Task goal | Return, from the data that follows, each line that holds the word "project".

[Stored data]
··········

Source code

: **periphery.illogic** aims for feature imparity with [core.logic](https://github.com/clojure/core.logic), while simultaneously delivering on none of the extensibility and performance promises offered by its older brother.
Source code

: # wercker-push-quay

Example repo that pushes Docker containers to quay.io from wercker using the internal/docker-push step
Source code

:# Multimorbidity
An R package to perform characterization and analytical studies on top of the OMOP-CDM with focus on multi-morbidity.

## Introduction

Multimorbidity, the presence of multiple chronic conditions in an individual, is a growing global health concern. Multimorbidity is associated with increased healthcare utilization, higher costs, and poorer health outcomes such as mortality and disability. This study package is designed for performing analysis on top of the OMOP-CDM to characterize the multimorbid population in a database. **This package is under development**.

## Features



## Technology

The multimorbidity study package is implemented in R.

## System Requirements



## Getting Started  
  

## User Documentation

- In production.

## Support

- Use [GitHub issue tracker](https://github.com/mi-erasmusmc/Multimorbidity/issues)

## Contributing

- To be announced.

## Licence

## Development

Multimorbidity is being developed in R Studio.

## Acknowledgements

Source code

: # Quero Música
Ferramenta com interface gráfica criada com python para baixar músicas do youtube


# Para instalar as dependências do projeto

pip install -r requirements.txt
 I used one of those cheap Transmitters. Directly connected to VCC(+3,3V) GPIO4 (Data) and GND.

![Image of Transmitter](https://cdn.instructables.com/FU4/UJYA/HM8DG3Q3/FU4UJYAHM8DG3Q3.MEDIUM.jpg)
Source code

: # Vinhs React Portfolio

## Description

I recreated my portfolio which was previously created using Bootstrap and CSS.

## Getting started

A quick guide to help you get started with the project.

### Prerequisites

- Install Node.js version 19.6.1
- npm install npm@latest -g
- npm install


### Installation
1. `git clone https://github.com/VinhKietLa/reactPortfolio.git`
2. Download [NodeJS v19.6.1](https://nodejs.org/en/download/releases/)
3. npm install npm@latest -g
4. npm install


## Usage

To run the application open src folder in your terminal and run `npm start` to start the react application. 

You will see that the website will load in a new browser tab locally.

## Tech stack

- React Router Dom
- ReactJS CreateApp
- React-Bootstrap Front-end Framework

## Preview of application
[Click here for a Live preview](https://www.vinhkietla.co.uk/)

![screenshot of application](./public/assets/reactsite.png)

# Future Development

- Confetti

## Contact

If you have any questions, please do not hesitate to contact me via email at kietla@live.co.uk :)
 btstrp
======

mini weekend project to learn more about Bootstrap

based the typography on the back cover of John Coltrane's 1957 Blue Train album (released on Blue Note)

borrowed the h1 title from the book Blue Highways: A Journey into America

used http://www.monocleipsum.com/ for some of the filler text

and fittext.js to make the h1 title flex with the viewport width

··········

Reply |
A quick guide to help you get started with the project.
mini weekend project to learn more about Bootstrap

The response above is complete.